En alta mar, el 2 de mayo de 1813
La guerra se acaba. ¿O debería de decir la gran guerra? Me cuesta llamar 'guerra', como tal, a la que en estos momentos mantenemos con las colonias americanas, a pesar de que la USS Constitution continúe haciendo estragos entre nuestras fragatas. Hablo de la que tiene lugar allá, en el viejo continente, con un Bonaparte cuya genialidad es lo único que mantiene vivo su imperio.
El mar es nuestro, y su asalto a los rusos se ha quedado en el intento, derrotado por el invierno ante un enemigo que ha sabido esperar su momento, al igual que ocurre en España, en donde la guerra de guerrillas ha terminado por desgastar a un ejército francés que con su potencial dividido en dos frentes comienza a replegar tropas y a plantearse seriamente en proteger su territorio.
Quién se lo iba a decir a 'Boney' cuando hace cinco años se dedicó a fusilar a unos alborotadores madrileños sin pensar que sería el germen de una rebelión y, puede, que su derrota.
Lejos de toda gloria y de grandes combates que queden para siempre inmortalizados sobre tapices que cogerán polvo en paredes de viejas mansiones, la HMS Circe, mi barco, se encuentra fondeado en la bahía de Cheasepeak en labores de bloqueo, meros testigos de las escaramuzas que tienen lugar en tierra, sobre todo en el norte.
Un tedio que es el que me impide acercarme con más periodicidad a este diario. Su hoja blanca es un
reto insondable ante mis ojos, a pesar de que trato de abrazarme a él cual salvavidas cuando todo parece estar en contra y el mero hecho de salir de la cabina cada mañana se convierte en un reto titánico. Cada rasgar de mi pluma es como el ascenso al tope del mayor en medio de un viento huracanado, especialmente por la sensación de que nunca llegarás a coronarlo y que el esfuerzo que realizas es del todo inútil.

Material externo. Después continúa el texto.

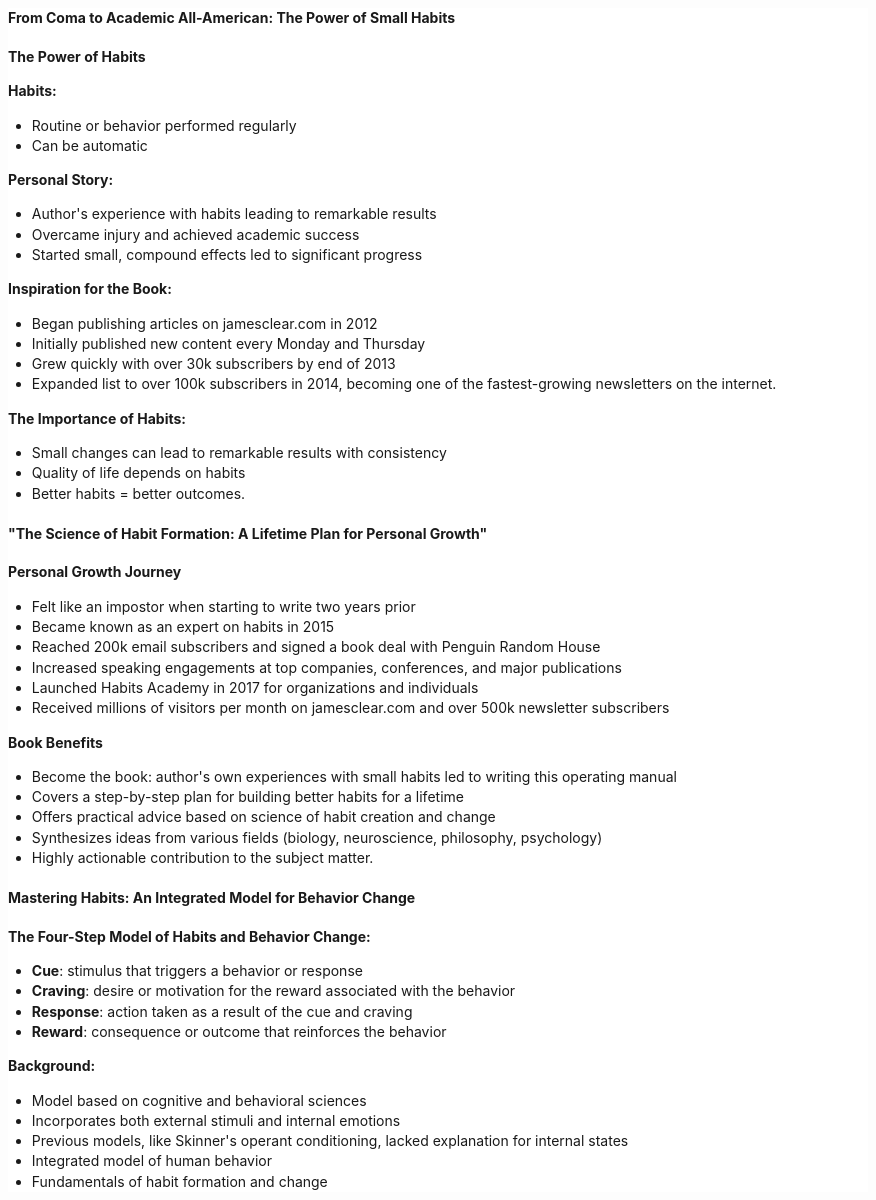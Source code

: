 #### From Coma to Academic All-American: The Power of Small Habits

**The Power of Habits**

**Habits:**
- Routine or behavior performed regularly
- Can be automatic

**Personal Story:**
- Author's experience with habits leading to remarkable results
- Overcame injury and achieved academic success
- Started small, compound effects led to significant progress

**Inspiration for the Book:**
- Began publishing articles on jamesclear.com in 2012
- Initially published new content every Monday and Thursday
- Grew quickly with over 30k subscribers by end of 2013
- Expanded list to over 100k subscribers in 2014, becoming one of the fastest-growing newsletters on the internet.

**The Importance of Habits:**
- Small changes can lead to remarkable results with consistency
- Quality of life depends on habits
- Better habits = better outcomes.

#### "The Science of Habit Formation: A Lifetime Plan for Personal Growth"

**Personal Growth Journey**
* Felt like an impostor when starting to write two years prior
* Became known as an expert on habits in 2015
* Reached 200k email subscribers and signed a book deal with Penguin Random House
* Increased speaking engagements at top companies, conferences, and major publications
* Launched Habits Academy in 2017 for organizations and individuals
* Received millions of visitors per month on jamesclear.com and over 500k newsletter subscribers

**Book Benefits**
* Become the book: author's own experiences with small habits led to writing this operating manual
* Covers a step-by-step plan for building better habits for a lifetime
* Offers practical advice based on science of habit creation and change
* Synthesizes ideas from various fields (biology, neuroscience, philosophy, psychology)
* Highly actionable contribution to the subject matter.

#### Mastering Habits: An Integrated Model for Behavior Change

**The Four-Step Model of Habits and Behavior Change:**
* **Cue**: stimulus that triggers a behavior or response
* **Craving**: desire or motivation for the reward associated with the behavior
* **Response**: action taken as a result of the cue and craving
* **Reward**: consequence or outcome that reinforces the behavior

**Background:**
- Model based on cognitive and behavioral sciences
- Incorporates both external stimuli and internal emotions
- Previous models, like Skinner's operant conditioning, lacked explanation for internal states
- Integrated model of human behavior
- Fundamentals of habit formation and change
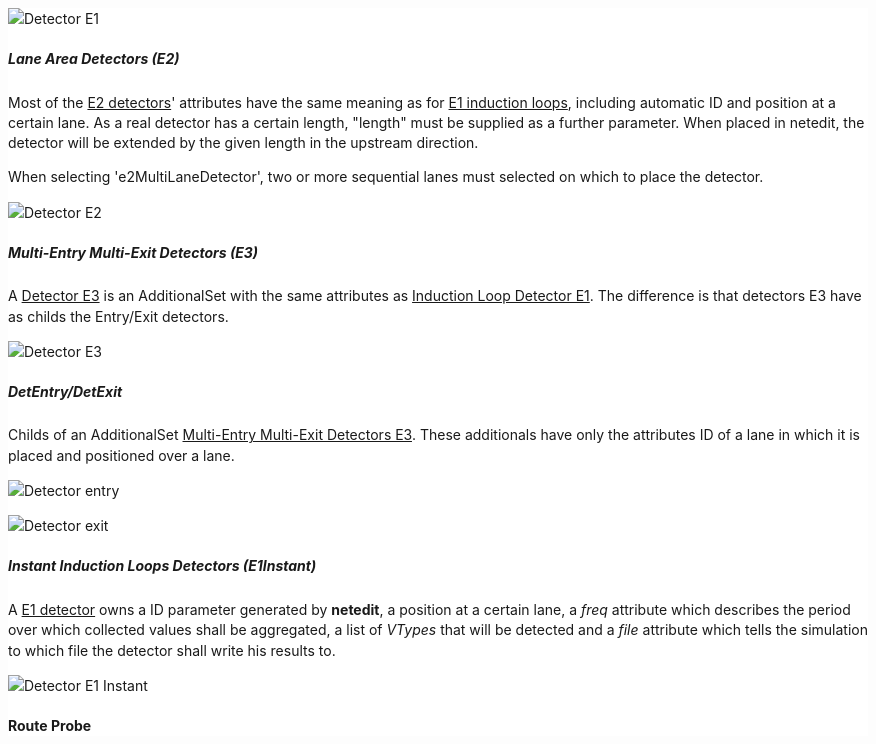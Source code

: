 ![](../images/GNEE1.png)Detector E1

##### Lane Area Detectors (E2)

Most of the [E2
detectors](../Simulation/Output/Lanearea_Detectors_(E2).md)'
attributes have the same meaning as for [E1 induction
loops](../Simulation/Output/Induction_Loops_Detectors_(E1).md),
including automatic ID and position at a certain lane. As a real
detector has a certain length, "length" must be supplied as a further
parameter. When placed in netedit, the detector will be extended by the given length in the upstream direction.

When selecting 'e2MultiLaneDetector', two or more sequential lanes must selected on which to place the detector.

![](../images/GNEE2.png)Detector E2

##### Multi-Entry Multi-Exit Detectors (E3)

A [Detector
E3](../Simulation/Output/Multi-Entry-Exit_Detectors_(E3).md)
is an AdditionalSet with the same attributes as [Induction Loop Detector
E1](../Simulation/Output/Induction_Loops_Detectors_(E1).md). The
difference is that detectors E3 have as childs the Entry/Exit detectors.

![](../images/GNEE3.png)Detector E3

##### DetEntry/DetExit

Childs of an AdditionalSet [Multi-Entry Multi-Exit Detectors
E3](../Simulation/Output/Multi-Entry-Exit_Detectors_(E3).md).
These additionals have only the attributes ID of a lane in which it is
placed and positioned over a lane.

![](../images/GNEEntry.png)Detector entry 

![](../images/GNEExit.png)Detector exit

##### Instant Induction Loops Detectors (E1Instant)

A [E1
detector](../Simulation/Output/Induction_Loops_Detectors_(E1).md)
owns a ID parameter generated by **netedit**, a
position at a certain lane, a *freq* attribute which describes the
period over which collected values shall be aggregated, a list of
*VTypes* that will be detected and a *file* attribute which tells the
simulation to which file the detector shall write his results to.

![](../images/GNEE1Instant.png)Detector E1 Instant

#### Route Probe
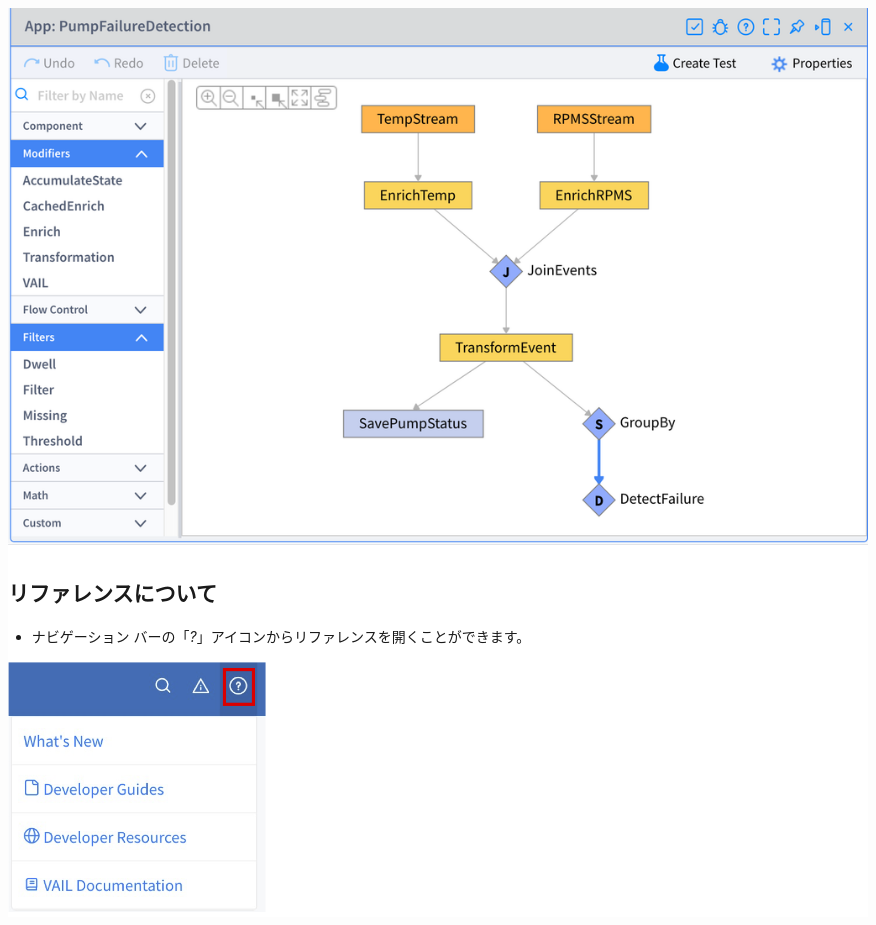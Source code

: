 ![ショートカットキー](../../imgs/01_Basics/slide10.png)

## リファレンスについて

* ナビゲーション バーの「_?_」アイコンからリファレンスを開くことができます。

<img src="../../imgs/01_Basics/slide11.png" width=30%>  
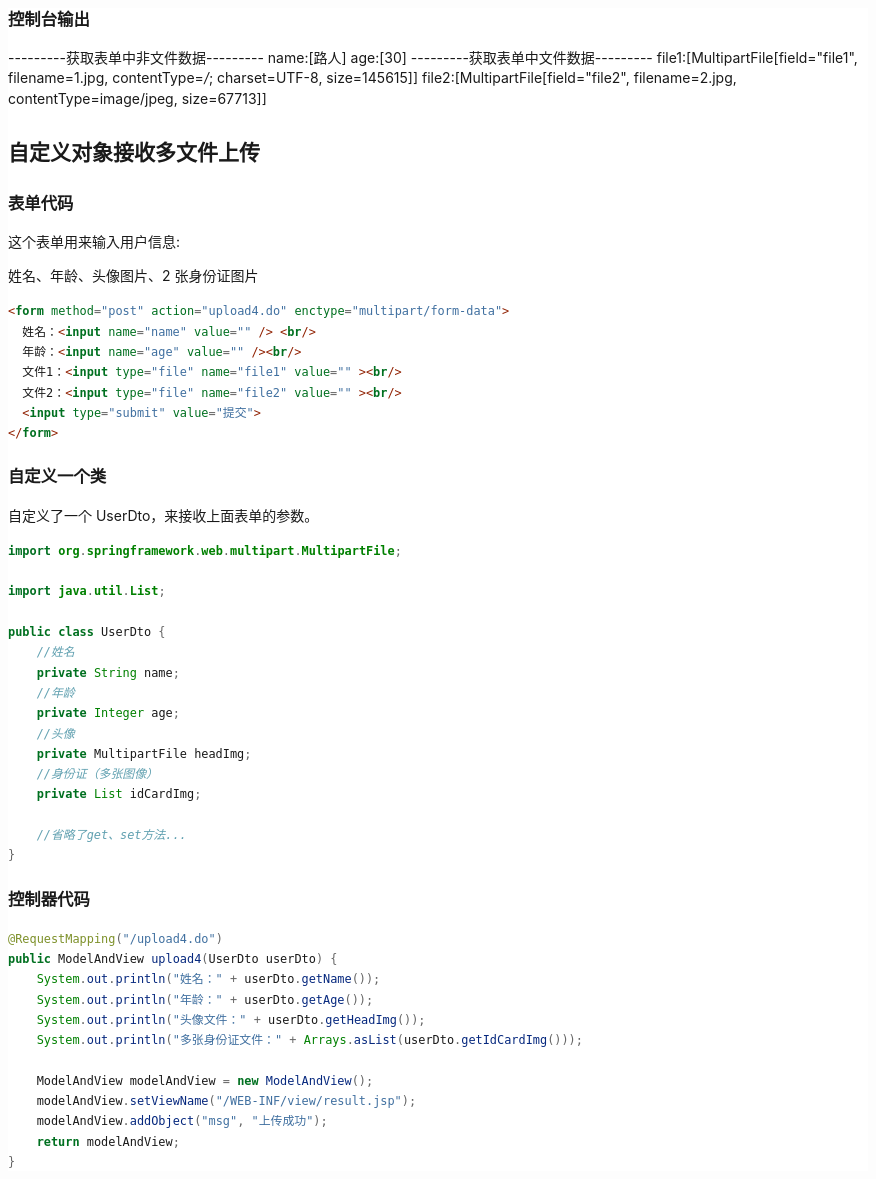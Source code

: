 ### 控制台输出

---------获取表单中非文件数据---------
name:[路人]
age:[30]
---------获取表单中文件数据---------
file1:[MultipartFile[field="file1", filename=1.jpg, contentType=*/*; charset=UTF-8, size=145615]]
file2:[MultipartFile[field="file2", filename=2.jpg, contentType=image/jpeg, size=67713]]

## 自定义对象接收多文件上传

### 表单代码

这个表单用来输入用户信息:

姓名、年龄、头像图片、2 张身份证图片

```html
<form method="post" action="upload4.do" enctype="multipart/form-data">
  姓名：<input name="name" value="" /> <br/>
  年龄：<input name="age" value="" /><br/>
  文件1：<input type="file" name="file1" value="" ><br/>
  文件2：<input type="file" name="file2" value="" ><br/>
  <input type="submit" value="提交">
</form>
```

### 自定义一个类

自定义了一个 UserDto，来接收上面表单的参数。

```java
import org.springframework.web.multipart.MultipartFile;

import java.util.List;

public class UserDto {
    //姓名
    private String name;
    //年龄
    private Integer age;
    //头像
    private MultipartFile headImg;
    //身份证（多张图像）
    private List idCardImg;

    //省略了get、set方法...
}
```

### 控制器代码

```java
@RequestMapping("/upload4.do")
public ModelAndView upload4(UserDto userDto) {
    System.out.println("姓名：" + userDto.getName());
    System.out.println("年龄：" + userDto.getAge());
    System.out.println("头像文件：" + userDto.getHeadImg());
    System.out.println("多张身份证文件：" + Arrays.asList(userDto.getIdCardImg()));
    
    ModelAndView modelAndView = new ModelAndView();
    modelAndView.setViewName("/WEB-INF/view/result.jsp");
    modelAndView.addObject("msg", "上传成功");
    return modelAndView;
}
```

Sin embargo, en la soledad de la cabina del comandante de una nave, rodeado de subordinados de falso afecto y que te siguen fielmente por la única razón de lucir charreteras en los hombros, contar con este diario sirve para eliminar demonios internos, 'paciente' y dispuesto a soportar estas tristes lamentaciones, y no tener así que compartirlas con cualquier persona que, tras una sonrisa bobalicona o un gesto adusto de enorme interpretación, hagan como el que le interesa lo que puedas contarle.
A todo esto hay que unir que un capitán no puede mostrar debilidad ante los suyos. Nadie quiere poner su vida en manos de un inepto, un pusilánime que pueda mostrar el más mínimo asomo de duda cuando las astillas y balas vuelan a tu alrededor buscando tu cabeza. No. He visto a cientos de marineros caer en una batalla porque su superior tuvo un asomo de duda en sus ojos, un rastro de miedo o de inseguridad. Dado que no puedo permitir que mis hombres, y en esto incluyo a mis oficiales, puedan pensar en un desmoronamiento de su capitán en el peor momento, les invito a mi cabina a cenar, comer e incluso desayunar, río a carcajadas ante cualquier estúpida ocurrencia de los comensales mientras en mi cabeza cuento los minutos esperando que todo se acabe y pueda volver a sumirme en mis pensamientos.
Me encantaría escribir de la persecución de la USS Constitution, del acoso del USS Hornet, pero no tengo fuerzas, ya estoy agotado.
Quizás en otro momento, cuando los palos no amenacen con saltar por los aires.